One reader asked me this week how global warming made it to the center of the political agenda and why it has become such an incredible success story, despite the real questions being raised about the science underpinning it all.
One of the things that occurred to me during my evening with one of Al Gore’s ambassadors who are spreading the word about the Climate Project is that the general public doesn’t really understand climate change. While global warming is a fact, the underlying causes are so complex and wide ranging that it is relatively easy to massage the phenomenon into one seemingly coherent message, package it and sell it to the masses. You can do that successfully, provided you’re first to market and the “global-warming-Kyoto-is-the-solution” product has been around for over decade and its critics are way behind the curve in presenting a cogent and above all compelling counter case. And while many on the right still rejoice over Al Gore’s defeat in 2000, one has to wonder where climate change would be on the agenda today had the former veep captured the White House that year. So a lot can be attributed to timing and marketing.
It is also important to note that following socialism’s collapse in the 1990s there was no longer a defining issue that separated the left and right. There was debate, discussion over many things but an ideological split was largely absent. And while conservatives were quick to jump on terror, jihadist violence was not an entirely natural fit for the left. The environment was a far better match and a highly necessary one: the emergence of green parties all over the western world heralded the end of the unified electoral power of the left and it is no coincidence that it is Al Gore who has worked so hard to go green. After all, it was Ralph Nader that cost him the 2000 election, not George Bush.
It is also important to note that an environmental platform has not been tested electorally. Americans will no doubt cast their next ballot with Iraq and budget reforms in mind and the question is really if Canadians believe that carbon credits are to be the defining piece of their lives next time they’re asked to vote. I certainly do not think that will be the case. Gore’s ambassador, a devout Green Party man was not that confident in his own politics and expressed the hope that Stephen Harper as a conservative would be the man to do the unthinkable and deliver a package of environmental reforms. And my neighbor, an equally green man, did not hesitate to state during question time that all change is cultural and that there was no way he was going to trade in his truck for a low-carbon micro-hybrid. Add to that some of the confusing comments from one lady in the room about regulating ‘animal gas emissions’ and I think it is fair to say that however well marketed and positioned, global warming is too fragmented and an insufficiently unifying issue politically to enable realignments that change the electoral landscape. For now, it has momentum, the question is if it will last.
More likely is that that various parties of the right and left will – forced by the excellent marketing power behind it all – will frame policies that are palatable to the public and industry at large and that will be financable. The evening with the Gore ambassador did in the end not raise my concerns over an alarmist and dogmatic movement, it actually revealed global warming for what it really is: open to interpretation, ready for compromise and not nearly as dramatic as some would have us believe.

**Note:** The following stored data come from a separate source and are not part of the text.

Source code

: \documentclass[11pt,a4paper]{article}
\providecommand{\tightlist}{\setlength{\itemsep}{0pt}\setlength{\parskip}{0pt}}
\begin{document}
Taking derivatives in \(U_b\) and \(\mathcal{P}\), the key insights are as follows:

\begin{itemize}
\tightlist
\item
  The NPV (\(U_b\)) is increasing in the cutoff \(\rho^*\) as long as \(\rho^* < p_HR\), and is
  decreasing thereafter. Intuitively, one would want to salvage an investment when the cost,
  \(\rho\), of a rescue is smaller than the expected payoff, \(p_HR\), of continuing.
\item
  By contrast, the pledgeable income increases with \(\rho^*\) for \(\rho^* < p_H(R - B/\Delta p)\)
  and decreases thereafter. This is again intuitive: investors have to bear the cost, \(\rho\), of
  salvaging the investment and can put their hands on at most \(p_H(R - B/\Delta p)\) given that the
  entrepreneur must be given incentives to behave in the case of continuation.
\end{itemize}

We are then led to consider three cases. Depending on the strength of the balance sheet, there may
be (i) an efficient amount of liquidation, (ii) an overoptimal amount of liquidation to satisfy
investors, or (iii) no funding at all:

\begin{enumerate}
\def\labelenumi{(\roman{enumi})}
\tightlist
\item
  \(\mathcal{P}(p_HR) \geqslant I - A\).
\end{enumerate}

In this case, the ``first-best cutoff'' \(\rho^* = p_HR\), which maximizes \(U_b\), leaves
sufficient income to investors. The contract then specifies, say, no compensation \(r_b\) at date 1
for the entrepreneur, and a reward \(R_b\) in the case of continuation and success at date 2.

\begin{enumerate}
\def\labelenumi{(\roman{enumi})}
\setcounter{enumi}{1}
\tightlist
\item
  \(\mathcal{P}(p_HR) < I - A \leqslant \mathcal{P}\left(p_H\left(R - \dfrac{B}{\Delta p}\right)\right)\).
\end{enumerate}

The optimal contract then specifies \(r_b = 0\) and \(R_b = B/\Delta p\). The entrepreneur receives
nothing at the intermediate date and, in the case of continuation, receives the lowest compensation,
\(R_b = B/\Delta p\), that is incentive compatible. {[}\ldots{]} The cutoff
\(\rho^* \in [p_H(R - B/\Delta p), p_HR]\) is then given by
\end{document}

NOTE: And what better example of global warming’s ambiguity than to let a powerful voice from the left inform us on the consequences of implementing Kyoto:
Buzz Hargrove, president of the Canadian Autoworkers Workers, does not expect any government to try to implement Kyoto according to current deadlines.
"It would be devastating for the whole community, anybody that signed on," he said. "It's not even a remote possibility. No prime minister in any one of the parties in the House of Commons is going to bring in any kind of regulation that says we have to do that. It would be suicidal for our economy.
Never thought I would approvingly quote a union leader, but I guess it underlines my argument.